With investors anticipating possible moves by “OPEC +” group producers in a meeting later today, oil prices jumped more than one dollar a barrel.
Brent crude futures rose $1.43, or 1.5 percent, to $94.45 a barrel, after rising 0.7 percent on Friday.
Meanwhile, US West Texas Intermediate crude recorded $88.12 a barrel, up $1.25, or 1.4 percent, after rising 0.3 percent in the previous session.
“Reuters” indicated that US markets are closed for a public holiday, today, Monday.
But today OPEC+ will meet to take a decision to either maintain current production levels or reduce them to support prices despite the continued low supply.
The Wall Street newspaper quoted informed sources as saying that Russia does not support reducing oil production at the present time, and the “OPEC+” alliance is likely to maintain the production rate constant when it meets today, as Moscow is maneuvering to thwart Western attempts to limit its oil revenues to dry up the sources of oil financing the invasion of Ukraine.

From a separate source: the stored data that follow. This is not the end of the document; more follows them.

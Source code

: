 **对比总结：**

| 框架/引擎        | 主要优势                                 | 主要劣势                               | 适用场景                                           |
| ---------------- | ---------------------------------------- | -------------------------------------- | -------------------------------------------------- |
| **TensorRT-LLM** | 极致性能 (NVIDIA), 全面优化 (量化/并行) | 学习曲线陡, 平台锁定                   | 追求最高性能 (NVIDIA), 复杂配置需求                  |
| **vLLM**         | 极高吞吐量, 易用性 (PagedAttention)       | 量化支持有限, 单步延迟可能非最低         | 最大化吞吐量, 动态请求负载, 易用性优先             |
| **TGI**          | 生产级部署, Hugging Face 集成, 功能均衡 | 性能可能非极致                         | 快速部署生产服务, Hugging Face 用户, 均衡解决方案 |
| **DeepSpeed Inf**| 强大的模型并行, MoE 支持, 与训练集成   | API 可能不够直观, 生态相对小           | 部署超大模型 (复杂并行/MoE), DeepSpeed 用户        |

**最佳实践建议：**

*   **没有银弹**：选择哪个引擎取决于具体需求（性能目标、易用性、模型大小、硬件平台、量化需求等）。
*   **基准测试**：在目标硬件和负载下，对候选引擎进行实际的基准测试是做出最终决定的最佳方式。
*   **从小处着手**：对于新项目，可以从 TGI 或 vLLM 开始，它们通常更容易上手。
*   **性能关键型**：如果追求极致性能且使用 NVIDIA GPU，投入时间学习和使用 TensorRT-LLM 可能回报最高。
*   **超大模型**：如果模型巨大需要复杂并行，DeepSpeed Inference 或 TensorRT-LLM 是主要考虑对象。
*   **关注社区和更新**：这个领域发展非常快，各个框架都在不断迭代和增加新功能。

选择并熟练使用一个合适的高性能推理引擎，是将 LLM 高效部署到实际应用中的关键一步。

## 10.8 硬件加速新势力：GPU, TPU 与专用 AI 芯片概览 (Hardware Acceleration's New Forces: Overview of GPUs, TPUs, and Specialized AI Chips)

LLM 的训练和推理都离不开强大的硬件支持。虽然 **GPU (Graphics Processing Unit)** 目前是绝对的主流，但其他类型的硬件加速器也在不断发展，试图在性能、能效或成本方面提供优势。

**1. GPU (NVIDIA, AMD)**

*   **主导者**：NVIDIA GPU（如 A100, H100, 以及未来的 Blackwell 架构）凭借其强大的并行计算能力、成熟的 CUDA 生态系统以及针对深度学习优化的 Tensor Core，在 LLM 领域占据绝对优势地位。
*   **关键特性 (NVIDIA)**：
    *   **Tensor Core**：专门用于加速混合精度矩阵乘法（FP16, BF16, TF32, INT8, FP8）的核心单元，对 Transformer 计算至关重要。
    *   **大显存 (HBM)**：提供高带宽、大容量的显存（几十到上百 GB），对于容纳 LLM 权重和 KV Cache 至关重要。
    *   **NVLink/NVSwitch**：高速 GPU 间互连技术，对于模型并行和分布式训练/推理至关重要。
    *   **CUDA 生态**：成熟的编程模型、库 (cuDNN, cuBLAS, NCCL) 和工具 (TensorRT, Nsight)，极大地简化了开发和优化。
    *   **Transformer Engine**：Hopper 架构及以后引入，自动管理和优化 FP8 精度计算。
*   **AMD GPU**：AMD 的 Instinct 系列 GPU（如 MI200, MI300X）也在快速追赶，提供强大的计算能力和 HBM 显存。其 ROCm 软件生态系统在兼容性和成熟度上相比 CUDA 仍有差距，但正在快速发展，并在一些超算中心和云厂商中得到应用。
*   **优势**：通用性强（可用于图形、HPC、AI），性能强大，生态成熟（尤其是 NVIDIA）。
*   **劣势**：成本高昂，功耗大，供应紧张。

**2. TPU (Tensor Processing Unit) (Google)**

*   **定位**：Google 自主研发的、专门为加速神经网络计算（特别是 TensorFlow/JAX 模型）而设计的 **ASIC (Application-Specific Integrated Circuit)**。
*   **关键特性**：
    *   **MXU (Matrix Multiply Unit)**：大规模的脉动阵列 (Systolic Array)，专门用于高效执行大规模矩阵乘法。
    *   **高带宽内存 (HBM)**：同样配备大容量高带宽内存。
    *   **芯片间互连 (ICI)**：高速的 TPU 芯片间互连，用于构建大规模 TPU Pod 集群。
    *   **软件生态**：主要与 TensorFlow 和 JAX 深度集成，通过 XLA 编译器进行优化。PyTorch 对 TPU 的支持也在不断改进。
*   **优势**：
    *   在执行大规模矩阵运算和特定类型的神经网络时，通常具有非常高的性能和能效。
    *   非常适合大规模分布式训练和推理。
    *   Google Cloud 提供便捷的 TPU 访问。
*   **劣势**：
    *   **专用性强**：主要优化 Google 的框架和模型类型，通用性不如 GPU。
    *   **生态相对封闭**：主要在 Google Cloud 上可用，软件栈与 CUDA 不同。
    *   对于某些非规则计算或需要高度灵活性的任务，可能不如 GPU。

The Wall Street Journal reported that Russia is concerned that production cuts could signal that crude oil supply is outpacing global demand – a situation that would reduce its leverage with oil-consuming nations that still buy their oil at deep discounts.
The sources added that although Russia has benefited from higher oil prices since the Ukrainian invasion, Moscow is more concerned about maintaining influence in negotiations with Asian buyers who bought its crude after Europeans and the United States began boycotting it this year.
It is noteworthy that last week, the Group of Seven countries launched a plan to ban the insurance and financing of shipments of Russian oil and petroleum products unless they are sold under a specified price ceiling. Russia responded by threatening to cut off supplies to countries that participate in the price cap scheme.